Sarebbe opportuno assumere iniziative, a livello nazionale e soprattutto internazionale, in tutte le sedi istituzionali sovranazionali, affinché la surrogazione di maternità, in ogni sua modalità e variante contrattuale, sia riconosciuta come nuova forma di schiavitù e di tratta di esseri umani e sia quindi reato universalmente perseguibile.
L'articolo 12 della legge 19 febbraio 2004, n. 40, recante norme in materia di procreazione medicalmente assistita, al comma 6, punisce con la reclusione da tre mesi a due anni e con la multa da 600.000 a un milione di euro, chiunque, in qualsiasi forma, realizza, organizza o pubblicizza la commercializzazione di gameti o di embrioni o la surrogazione di maternità.
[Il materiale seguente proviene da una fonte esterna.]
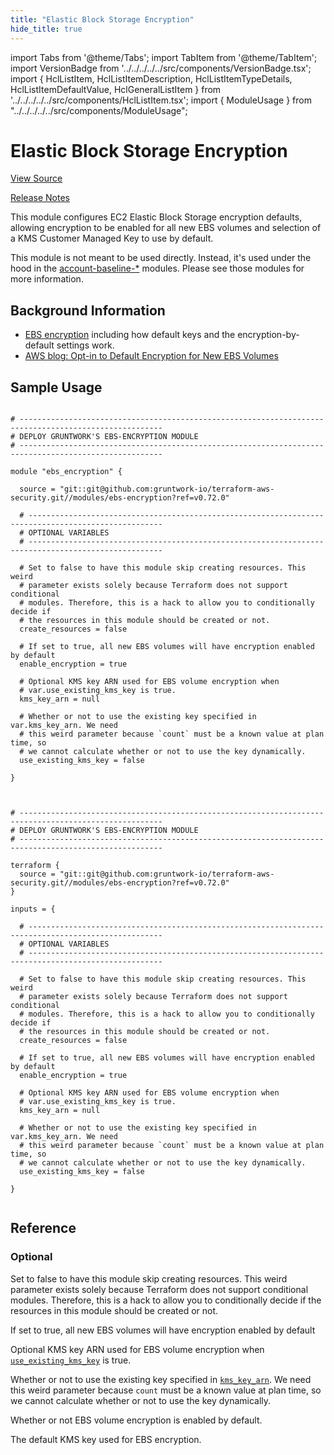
 ```yaml
---
title: "Elastic Block Storage Encryption"
hide_title: true
---
```


import Tabs from '@theme/Tabs';
import TabItem from '@theme/TabItem';
import VersionBadge from '../../../../../src/components/VersionBadge.tsx';
import { HclListItem, HclListItemDescription, HclListItemTypeDetails, HclListItemDefaultValue, HclGeneralListItem } from '../../../../../src/components/HclListItem.tsx';
import { ModuleUsage } from "../../../../../src/components/ModuleUsage";

<VersionBadge repoTitle="Security Modules" version="0.72.0" lastModifiedVersion="0.72.0"/>

# Elastic Block Storage Encryption

<a href="https://github.com/gruntwork-io/terraform-aws-security/tree/v0.72.0/modules/ebs-encryption" className="link-button" title="View the source code for this module in GitHub.">View Source</a>

<a href="https://github.com/gruntwork-io/terraform-aws-security/releases/tag/v0.72.0" className="link-button" title="Release notes for only versions which impacted this module.">Release Notes</a>

This module configures EC2 Elastic Block Storage encryption defaults, allowing encryption to be enabled for all new EBS
volumes and selection of a KMS Customer Managed Key to use by default.

This module is not meant to be used directly. Instead, it's used under the hood in the [account-baseline-\*](https://github.com/gruntwork-io/terraform-aws-security/tree/v0.72.0/modules)
modules. Please see those modules for more information.

## Background Information

*   [EBS encryption](https://docs.aws.amazon.com/AWSEC2/latest/UserGuide/EBSEncryption.html) including how default keys
    and the encryption-by-default settings work.
*   [AWS blog: Opt-in to Default Encryption for New EBS Volumes](https://aws.amazon.com/blogs/aws/new-opt-in-to-default-encryption-for-new-ebs-volumes/)

## Sample Usage

<Tabs>
<TabItem value="terraform" label="Terraform" default>

```hcl title="main.tf"

# ------------------------------------------------------------------------------------------------------
# DEPLOY GRUNTWORK'S EBS-ENCRYPTION MODULE
# ------------------------------------------------------------------------------------------------------

module "ebs_encryption" {

  source = "git::git@github.com:gruntwork-io/terraform-aws-security.git//modules/ebs-encryption?ref=v0.72.0"

  # ----------------------------------------------------------------------------------------------------
  # OPTIONAL VARIABLES
  # ----------------------------------------------------------------------------------------------------

  # Set to false to have this module skip creating resources. This weird
  # parameter exists solely because Terraform does not support conditional
  # modules. Therefore, this is a hack to allow you to conditionally decide if
  # the resources in this module should be created or not.
  create_resources = false

  # If set to true, all new EBS volumes will have encryption enabled by default
  enable_encryption = true

  # Optional KMS key ARN used for EBS volume encryption when
  # var.use_existing_kms_key is true.
  kms_key_arn = null

  # Whether or not to use the existing key specified in var.kms_key_arn. We need
  # this weird parameter because `count` must be a known value at plan time, so
  # we cannot calculate whether or not to use the key dynamically.
  use_existing_kms_key = false

}


```

</TabItem>
<TabItem value="terragrunt" label="Terragrunt" default>

```hcl title="terragrunt.hcl"

# ------------------------------------------------------------------------------------------------------
# DEPLOY GRUNTWORK'S EBS-ENCRYPTION MODULE
# ------------------------------------------------------------------------------------------------------

terraform {
  source = "git::git@github.com:gruntwork-io/terraform-aws-security.git//modules/ebs-encryption?ref=v0.72.0"
}

inputs = {

  # ----------------------------------------------------------------------------------------------------
  # OPTIONAL VARIABLES
  # ----------------------------------------------------------------------------------------------------

  # Set to false to have this module skip creating resources. This weird
  # parameter exists solely because Terraform does not support conditional
  # modules. Therefore, this is a hack to allow you to conditionally decide if
  # the resources in this module should be created or not.
  create_resources = false

  # If set to true, all new EBS volumes will have encryption enabled by default
  enable_encryption = true

  # Optional KMS key ARN used for EBS volume encryption when
  # var.use_existing_kms_key is true.
  kms_key_arn = null

  # Whether or not to use the existing key specified in var.kms_key_arn. We need
  # this weird parameter because `count` must be a known value at plan time, so
  # we cannot calculate whether or not to use the key dynamically.
  use_existing_kms_key = false

}


```

</TabItem>
</Tabs>




## Reference

<Tabs>
<TabItem value="inputs" label="Inputs" default>

### Optional

<HclListItem name="create_resources" requirement="optional" type="bool">
<HclListItemDescription>

Set to false to have this module skip creating resources. This weird parameter exists solely because Terraform does not support conditional modules. Therefore, this is a hack to allow you to conditionally decide if the resources in this module should be created or not.

</HclListItemDescription>
<HclListItemDefaultValue defaultValue="false"/>
</HclListItem>

<HclListItem name="enable_encryption" requirement="optional" type="bool">
<HclListItemDescription>

If set to true, all new EBS volumes will have encryption enabled by default

</HclListItemDescription>
<HclListItemDefaultValue defaultValue="true"/>
</HclListItem>

<HclListItem name="kms_key_arn" requirement="optional" type="string">
<HclListItemDescription>

Optional KMS key ARN used for EBS volume encryption when <a href="#use_existing_kms_key"><code>use_existing_kms_key</code></a> is true.

</HclListItemDescription>
<HclListItemDefaultValue defaultValue="null"/>
</HclListItem>

<HclListItem name="use_existing_kms_key" requirement="optional" type="bool">
<HclListItemDescription>

Whether or not to use the existing key specified in <a href="#kms_key_arn"><code>kms_key_arn</code></a>. We need this weird parameter because `count` must be a known value at plan time, so we cannot calculate whether or not to use the key dynamically.

</HclListItemDescription>
<HclListItemDefaultValue defaultValue="false"/>
</HclListItem>

</TabItem>
<TabItem value="outputs" label="Outputs">

<HclListItem name="aws_ebs_encryption_by_default_enabled">
<HclListItemDescription>

Whether or not EBS volume encryption is enabled by default.

</HclListItemDescription>
</HclListItem>

<HclListItem name="aws_ebs_encryption_default_kms_key">
<HclListItemDescription>

The default KMS key used for EBS encryption.

</HclListItemDescription>
</HclListItem>

</TabItem>
</Tabs>


<!-- ##DOCS-SOURCER-START
{
  "originalSources": [
    "https://github.com/gruntwork-io/terraform-aws-security/tree/v0.72.0/modules/ebs-encryption/readme.md",
    "https://github.com/gruntwork-io/terraform-aws-security/tree/v0.72.0/modules/ebs-encryption/variables.tf",
    "https://github.com/gruntwork-io/terraform-aws-security/tree/v0.72.0/modules/ebs-encryption/outputs.tf"
  ],
  "sourcePlugin": "module-catalog-api",
  "hash": "ae58642096fe66049bcfb3e727572bd7"
}
##DOCS-SOURCER-END -->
Nessuna sanzione è prevista per la surrogazione di utero attuata all'estero da cittadini italiani.
Con il presente disegno di legge, composto da un solo articolo, si intende estendere le pene previste dal citato articolo 12, comma 6, della legge n. 40 del 2004, anche ai fatti commessi all'estero.

DISEGNO DI LEGGE

Art. 1.

1. All'articolo 12 della legge 19 febbraio 2004, n. 40, il comma 6 è sostituito dal seguente:

«6. Chiunque, in qualsiasi forma, realizza, organizza o pubblicizza la commercializzazione di gameti o di embrioni o la surrogazione di maternità, anche all'estero, è punito con la reclusione da tre mesi a due anni e con la multa da 600.000 a un milione di euro. Nel caso di figli nati all'estero da cittadini italiani, le autorità diplomatico-consolari italiane e gli uffici di stato civile, nel procedere alla legalizzazione dei documenti di nascita o nel ricevere una dichiarazione di nascita, sono obbligati a richiedere se la nascita sia avvenuta mediante il ricorso alla pratica di cui al periodo precedente».